The Complete Journey

1. Introduction

1.1 Problem Statement:

Coupon recommendation: What kind of coupons should be recommended to the Customer?
We want to be able better predict the mapping of a right coupon to be given to the right customer in order to increase coupon redemption and in turn sales. The client should be interested in the analysis for the following reasons-

This approach helps maximize coupon redemption and increase customer loyalty as he/she gets the coupon that they are most likely to use.
It helps the client formulate marketing strategies like - sending mailers to the right customers about the right coupons, placement and advertisement of the right products thus optimizing cost incurred in marketing

1.2 Addressing the problem

We plan to address the problem by adopting the following steps:

We want to group the customers, appropriately, based on their purchase behavior and demographics; to be able to better understand the purchase preferences and how do they vary with different demographic features. Data Used: Transaction data, Product data, Demographic Data, Coupon Data
Having established purchase conducts of the different “groups” of customer, we want to give them suggestions of products to purchase that are most frequently bought together along with the products purchased by him/her; that the customer is likely to purchase along with an already purchased product. Data Used: Product Data, Transaction Data

Treatment based on analysis: Using the results from all the above analysis we will obtain the likelihood of products to be purchased by the customer in the future or in his/her current visit based on the results from market-basket analysis, we want to give appropriate campaigns and appropriate coupons to the customer to maximize the usage of coupons and thus increase overall customer satisfaction and customer-engagement.

1.3 Current proposed approach/analytic technique

Clustering: We want to use decision trees to arrive at a rule to be able to cluster the customer into groups.
Market Basket Analysis: We want to recommend the right products that the customer might be interested in buying along with the already purchased products

1.4 How will this analysis help the consumer?
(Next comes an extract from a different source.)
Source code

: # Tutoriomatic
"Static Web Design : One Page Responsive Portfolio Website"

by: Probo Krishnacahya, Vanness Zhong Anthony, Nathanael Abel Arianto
The analysis can be used by the consumer in various ways to formulate various marketing strategies, specific to the group of customers; sending the right mailers to the intended customers
It will help the consumer decide the placement of products to increase the products purchase
The analysis will help increase the sales and thus profit
It will increase customer loyalty as the customer will receive campaigns and coupons appropriate to them

2. Packages Required

readr - to read the csv files
stringr - for string manipulations like str_replace etc
dplyr - for a flexibility in data manipulation
lubridate - for easy time and date manipulation

library(readr)
library(stringr)
library(dplyr)
library(lubridate)

3. Data Preparation

3.1 Original source of data

84.51, Customer Journey study, http://www.8451.com/area51/

3.2 More about source data

This dataset contains household level transactions over two years from a group of 2,500 households who shop at a retailer. It contains all of the purchases from each household’s purchases, not just those form a limited number of categories. For certain households, demographic information as well as direct marketing contact history are included.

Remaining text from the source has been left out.